[EXTRACTED RECORDS — start]
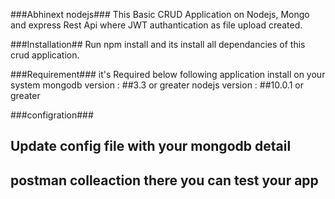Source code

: ###Abhinext nodejs###
 This Basic CRUD Application on  Nodejs, Mongo and express Rest Api  where JWT authantication as file upload created.

###Installation##
 Run npm install and its install all dependancies of this crud application.

###Requirement###
   it's Required  below following application install on your system 
   mongodb version  : ##3.3 or greater
   nodejs version  : ##10.0.1 or greater

###configration###
  
   ## Update config file with your mongodb detail
   ## postman colleaction there you can test your app
   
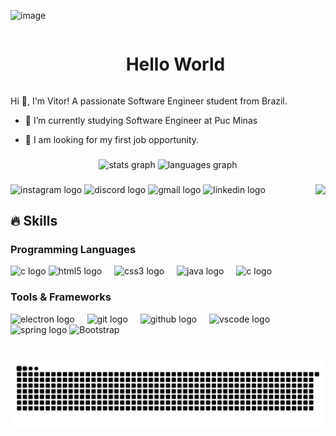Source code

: 
![image](https://github.com/user-attachments/assets/843757fd-a3e6-4d1c-91ce-68943d1e1a77)


<div id="user-content-toc">
  <ul align="center">
    <summary><h1 style="display: inline-block">Hello World</h1></summary>
</div>

<!-- Presentation -->
<p>
  Hi 👋, I'm Vitor! A passionate Software Engineer student from Brazil.

  - 🌱 I’m currently studying Software Engineer at Puc Minas 

  - 🔭 I am looking for my first job opportunity.
</p>

###

<div align="center">
  <img src="https://github-readme-stats.vercel.app/api?username=VitorCostaVianna&hide_title=false&hide_rank=false&show_icons=true&include_all_commits=true&count_private=true&disable_animations=false&theme=onedark&locale=en&hide_border=false" height="150" alt="stats graph"  />
  <img src="https://github-readme-stats.vercel.app/api/top-langs?username=VitorCostaVianna&locale=en&hide_title=false&layout=compact&card_width=320&langs_count=5&theme=onedark&hide_border=false" height="150" alt="languages graph"  />
</div>

###

<img align="right" height="150" src="https://media1.tenor.com/images/14b2c66a3a81aa01c3adcfed93c513e5/tenor.gif?itemid=4665617"  />

###

###

<div align="left">
  <img src="https://img.shields.io/static/v1?message=Instagram&logo=instagram&label=&color=E4405F&logoColor=white&labelColor=&style=for-the-badge" height="35" alt="instagram logo"  />
  <img src="https://img.shields.io/static/v1?message=Discord&logo=discord&label=&color=7289DA&logoColor=white&labelColor=&style=for-the-badge" height="35" alt="discord logo"  />
  <img src="https://img.shields.io/static/v1?message=Gmail&logo=gmail&label=&color=D14836&logoColor=white&labelColor=&style=for-the-badge" height="35" alt="gmail logo"  />
  <img src="https://img.shields.io/static/v1?message=LinkedIn&logo=linkedin&label=&color=0077B5&logoColor=white&labelColor=&style=for-the-badge" height="35" alt="linkedin logo"  />
</div>



###

## 🔥 Skills
<!-- Skills: Programming Languages -->
  <div style="flex-basis: 48%;">
    <h3>Programming Languages</h3>
    
<div align="left">
   <img src="https://cdn.jsdelivr.net/gh/devicons/devicon/icons/c/c-original.svg" height="40" alt="c logo"  />
  <img src="https://cdn.jsdelivr.net/gh/devicons/devicon/icons/html5/html5-original.svg" height="30" alt="html5 logo"  />
  <img width="12" />
  <img src="https://cdn.jsdelivr.net/gh/devicons/devicon/icons/css3/css3-original.svg" height="30" alt="css3 logo"  />
  <img width="12" />
  <img src="https://cdn.jsdelivr.net/gh/devicons/devicon/icons/java/java-original.svg" height="30" alt="java logo"  />
  <img width="12" />
  <img src="https://cdn.jsdelivr.net/gh/devicons/devicon/icons/cplusplus/cplusplus-original.svg" height="30" alt="c logo"  />
</div>

 <div style="flex-basis: 48%;">
    <h3>Tools & Frameworks</h3>
      <img src="https://cdn.jsdelivr.net/gh/devicons/devicon/icons/electron/electron-original.svg" height="40" alt="electron logo"  />
      <img width="12" />
      
  <img src="https://cdn.jsdelivr.net/gh/devicons/devicon/icons/git/git-original.svg" height="40" alt="git logo"  />
      <img width="12" />
      <img src="https://cdn.jsdelivr.net/gh/devicons/devicon/icons/github/github-original.svg" height="40" alt="github logo"  />
      <img width="12" />
      <img src="https://skillicons.dev/icons?i=vscode" height="40" alt="vscode logo"  />
      <img width="12" />
      <img src="https://skillicons.dev/icons?i=spring" height="40" alt="spring logo"  />
      <img alt="Bootstrap" height="40" src="https://cdn.jsdelivr.net/gh/devicons/devicon@latest/icons/bootstrap/bootstrap-original.svg">
      <img width="12" />
  </div>

<br clear="both">

###
<img src="https://raw.githubusercontent.com/VitorCostaVianna/VitorCostaVianna/output/snake.svg" alt="Snake animation" />

###

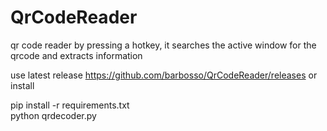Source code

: # QrCodeReader
qr code reader
by pressing a hotkey, it searches the active window for the qrcode and extracts information  

use latest release https://github.com/barbosso/QrCodeReader/releases
or install

pip install -r requirements.txt  
python qrdecoder.py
[EXTRACTED RECORDS — finish]
-- TASK DIRECTIONS --
Your response must restate every record above exactly, with each picture omitted.

-- OUTPUT BELOW --
Source code

: ###Abhinext nodejs###
 This Basic CRUD Application on  Nodejs, Mongo and express Rest Api  where JWT authantication as file upload created.

###Installation##
 Run npm install and its install all dependancies of this crud application.

###Requirement###
   it's Required  below following application install on your system 
   mongodb version  : ##3.3 or greater
   nodejs version  : ##10.0.1 or greater

###configration###
  
   ## Update config file with your mongodb detail
   ## postman colleaction there you can test your app
   
Source code

: 
![image](https://github.com/user-attachments/assets/843757fd-a3e6-4d1c-91ce-68943d1e1a77)


<div id="user-content-toc">
  <ul align="center">
    <summary><h1 style="display: inline-block">Hello World</h1></summary>
</div>

<!-- Presentation -->
<p>
  Hi 👋, I'm Vitor! A passionate Software Engineer student from Brazil.

  - 🌱 I’m currently studying Software Engineer at Puc Minas 

  - 🔭 I am looking for my first job opportunity.
</p>

###

<div align="center">
  <img src="https://github-readme-stats.vercel.app/api?username=VitorCostaVianna&hide_title=false&hide_rank=false&show_icons=true&include_all_commits=true&count_private=true&disable_animations=false&theme=onedark&locale=en&hide_border=false" height="150" alt="stats graph"  />
  <img src="https://github-readme-stats.vercel.app/api/top-langs?username=VitorCostaVianna&locale=en&hide_title=false&layout=compact&card_width=320&langs_count=5&theme=onedark&hide_border=false" height="150" alt="languages graph"  />
</div>

###

<img align="right" height="150" src="https://media1.tenor.com/images/14b2c66a3a81aa01c3adcfed93c513e5/tenor.gif?itemid=4665617"  />

###

###

<div align="left">
  <img src="https://img.shields.io/static/v1?message=Instagram&logo=instagram&label=&color=E4405F&logoColor=white&labelColor=&style=for-the-badge" height="35" alt="instagram logo"  />
  <img src="https://img.shields.io/static/v1?message=Discord&logo=discord&label=&color=7289DA&logoColor=white&labelColor=&style=for-the-badge" height="35" alt="discord logo"  />
  <img src="https://img.shields.io/static/v1?message=Gmail&logo=gmail&label=&color=D14836&logoColor=white&labelColor=&style=for-the-badge" height="35" alt="gmail logo"  />
  <img src="https://img.shields.io/static/v1?message=LinkedIn&logo=linkedin&label=&color=0077B5&logoColor=white&labelColor=&style=for-the-badge" height="35" alt="linkedin logo"  />
</div>



###

## 🔥 Skills
<!-- Skills: Programming Languages -->
  <div style="flex-basis: 48%;">
    <h3>Programming Languages</h3>
    
<div align="left">
   <img src="https://cdn.jsdelivr.net/gh/devicons/devicon/icons/c/c-original.svg" height="40" alt="c logo"  />
  <img src="https://cdn.jsdelivr.net/gh/devicons/devicon/icons/html5/html5-original.svg" height="30" alt="html5 logo"  />
  <img width="12" />
  <img src="https://cdn.jsdelivr.net/gh/devicons/devicon/icons/css3/css3-original.svg" height="30" alt="css3 logo"  />
  <img width="12" />
  <img src="https://cdn.jsdelivr.net/gh/devicons/devicon/icons/java/java-original.svg" height="30" alt="java logo"  />
  <img width="12" />
  <img src="https://cdn.jsdelivr.net/gh/devicons/devicon/icons/cplusplus/cplusplus-original.svg" height="30" alt="c logo"  />
</div>

 <div style="flex-basis: 48%;">
    <h3>Tools & Frameworks</h3>
      <img src="https://cdn.jsdelivr.net/gh/devicons/devicon/icons/electron/electron-original.svg" height="40" alt="electron logo"  />
      <img width="12" />
      
  <img src="https://cdn.jsdelivr.net/gh/devicons/devicon/icons/git/git-original.svg" height="40" alt="git logo"  />
      <img width="12" />
      <img src="https://cdn.jsdelivr.net/gh/devicons/devicon/icons/github/github-original.svg" height="40" alt="github logo"  />
      <img width="12" />
      <img src="https://skillicons.dev/icons?i=vscode" height="40" alt="vscode logo"  />
      <img width="12" />
      <img src="https://skillicons.dev/icons?i=spring" height="40" alt="spring logo"  />
      <img alt="Bootstrap" height="40" src="https://cdn.jsdelivr.net/gh/devicons/devicon@latest/icons/bootstrap/bootstrap-original.svg">
      <img width="12" />
  </div>

<br clear="both">

###
<img src="https://raw.githubusercontent.com/VitorCostaVianna/VitorCostaVianna/output/snake.svg" alt="Snake animation" />

###

Source code

: # QrCodeReader
qr code reader
by pressing a hotkey, it searches the active window for the qrcode and extracts information  

use latest release https://github.com/barbosso/QrCodeReader/releases
or install

pip install -r requirements.txt  
python qrdecoder.py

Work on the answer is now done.